Abstracts

Effect of Initial Dosage of Vigabatrin in the Suppression of Super Refractory Status Epilepticus

Abstract number : 1.537
Submission category : 4. Clinical Epilepsy / 4D. Prognosis
Year : 2024
Submission ID : 1397
Source : www.aesnet.org
Presentation date : 12/7/2024 12:00:00 AM
Published date :

Authors :
R Ramsay, MD – UNIVERSITY OF SOUTH ALABAMA
Presenting Author: Anil Chimakurthy, MD – N/A

Hanzhi Gao, PhD – University of Florida
Carolina Maciel, MD – University of Florida

Rationale:

Status epilepticus (SE) results from imbalance between excitatory and inhibitory pathways and failure of physiologic sz cessation mechanisms. Animal studies have shown very high glutamate levels in SE. Vigabatrin (Gamma-vinyl-GABA or VGB) irreversibly inhibits γ-amino butyric acid-transaminase (GABA-T), increases GABA, and may indirectly lower glutamate levels. Exhaustion of GABAergic pathway, the main inhibitory neurotransmitter, could drive ongoing hyperexcitability in SE. VGB is a GABA analogue that irreversibly binds to GABA-T and blocks GABA breakdown.  We hypothesize that VGB is effective as an adjuvant antiseizure medication (ASM) in refractory SE due to its potential to increase GABA availability.



Methods:

Retrospective cohort study of VGB-treated adults with RSE admitted to a single tertiary care center. After IRB approval, we reviewed charts of patients admitted to the Neuro ICU for management of SRSE between 2014 and 2020. This is a single center, retrospective analysis of cases in which VGB was used as an adjunct treatment.  SRSE resolution was defined as successful stopping of anesthetic agents without return epileptic activity on EEG.



Results:

Sixty-six patients (mean 58 years, 48.5% males) with RSE were identified. SE was nonconvulsive in 53%, convulsive in 30%, and both in 16.7%.  Etiologies were anoxic in 22.7% of the cohort and 66.7% had no prior seizure history. VGB was started an average on day 7 after onset of SE.  VGB was given for a mean of 19 days, with a mean maximum daily dose of 3484.9 ± 976.5mg (min 2000mg, max 6000mg). Thirty patients (45.4%) had ongoing SE prior to VGB; all but one (96%; n=29) achieved control with VGB and 19 (63.3%) achieved SE resolution (i.e., tolerated complete wean of anesthetics). Thirty-six patients (54.5%) had controlled SE prior to VGB; resolution of SE was achieved in 25 (69.4%) with VGB.
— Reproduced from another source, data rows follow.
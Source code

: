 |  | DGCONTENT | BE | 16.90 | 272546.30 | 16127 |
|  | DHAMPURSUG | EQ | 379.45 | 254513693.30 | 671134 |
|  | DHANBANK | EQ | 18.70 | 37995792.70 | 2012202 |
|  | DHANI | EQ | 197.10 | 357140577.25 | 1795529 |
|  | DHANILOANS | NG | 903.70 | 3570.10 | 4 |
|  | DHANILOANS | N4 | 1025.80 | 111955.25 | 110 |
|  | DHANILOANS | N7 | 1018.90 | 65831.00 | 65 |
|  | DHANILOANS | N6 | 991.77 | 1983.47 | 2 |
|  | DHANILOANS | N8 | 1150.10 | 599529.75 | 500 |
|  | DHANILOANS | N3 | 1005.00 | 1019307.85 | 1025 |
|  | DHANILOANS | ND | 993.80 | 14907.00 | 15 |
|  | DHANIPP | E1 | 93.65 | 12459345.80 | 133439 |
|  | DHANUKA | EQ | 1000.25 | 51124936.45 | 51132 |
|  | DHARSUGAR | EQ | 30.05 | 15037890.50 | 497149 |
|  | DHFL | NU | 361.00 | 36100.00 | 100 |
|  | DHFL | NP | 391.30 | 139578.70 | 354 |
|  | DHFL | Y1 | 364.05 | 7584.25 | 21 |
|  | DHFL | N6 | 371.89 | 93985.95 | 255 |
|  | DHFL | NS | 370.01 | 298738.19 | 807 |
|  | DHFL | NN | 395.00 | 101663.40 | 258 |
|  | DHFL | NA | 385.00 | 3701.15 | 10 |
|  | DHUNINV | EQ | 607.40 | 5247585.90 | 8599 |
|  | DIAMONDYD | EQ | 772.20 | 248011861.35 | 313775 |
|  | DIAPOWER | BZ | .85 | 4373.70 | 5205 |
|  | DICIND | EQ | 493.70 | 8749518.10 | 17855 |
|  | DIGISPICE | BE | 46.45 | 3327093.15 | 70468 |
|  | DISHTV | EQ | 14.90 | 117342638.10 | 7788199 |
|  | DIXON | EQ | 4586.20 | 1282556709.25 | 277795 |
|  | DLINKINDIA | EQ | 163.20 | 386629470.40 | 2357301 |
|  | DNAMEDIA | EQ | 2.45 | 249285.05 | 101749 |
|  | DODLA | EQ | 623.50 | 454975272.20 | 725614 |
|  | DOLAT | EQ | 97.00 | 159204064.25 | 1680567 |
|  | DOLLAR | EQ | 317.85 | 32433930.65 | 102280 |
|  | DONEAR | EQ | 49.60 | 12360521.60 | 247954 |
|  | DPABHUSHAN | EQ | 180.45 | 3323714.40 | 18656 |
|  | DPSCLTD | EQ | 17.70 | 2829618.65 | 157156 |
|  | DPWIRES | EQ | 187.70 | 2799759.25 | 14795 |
Having a non-anoxic etiology was associated with higher likelihood of favorable VGB response (OR47.7, 95%CI 3.7-1573.3; p=0.009) on logistic regression; however, all 15 anoxic patients achieved SE control with VGB (9 had SE control with anesthetics pre-VGB), and 5 (33%) tolerated complete wean of anesthetics. 

Two Outcomes variables were analyzed

1. maximal initial daily dose given (2000 mg, 3000 mg or 4500+)

2. Time delay from onset of SE to treatment by < =48 hrs and >48 hr from SE onset. 

No difference was found in outcomes of achieving control of SE for either variable.  Overall, 42 patients (63.6%) survived index hospitalization, of whom 39 (88.6%) had resolution of SE.   In patients with post-anoxic SE, control occurred in all and with resolution in 33%.  However 80% of patients with post-anoxic SE died during hospitalization most from withdrawal of care.



Conclusions:

In our cohort of patients with SRSE, VGB resulted in control in nearly all patients and resolution in two-thirds of patients. Despite favorable VGB response with control of SE in all patients and four out of five patients with post-anoxic SE did not survive to discharge.  Treatment with vigabatrin had a significant beneficial impact on SRSE.  Further studies with vigabatrin are warranted and it is speculated that earlier treatment with VGB may improve overall outcome.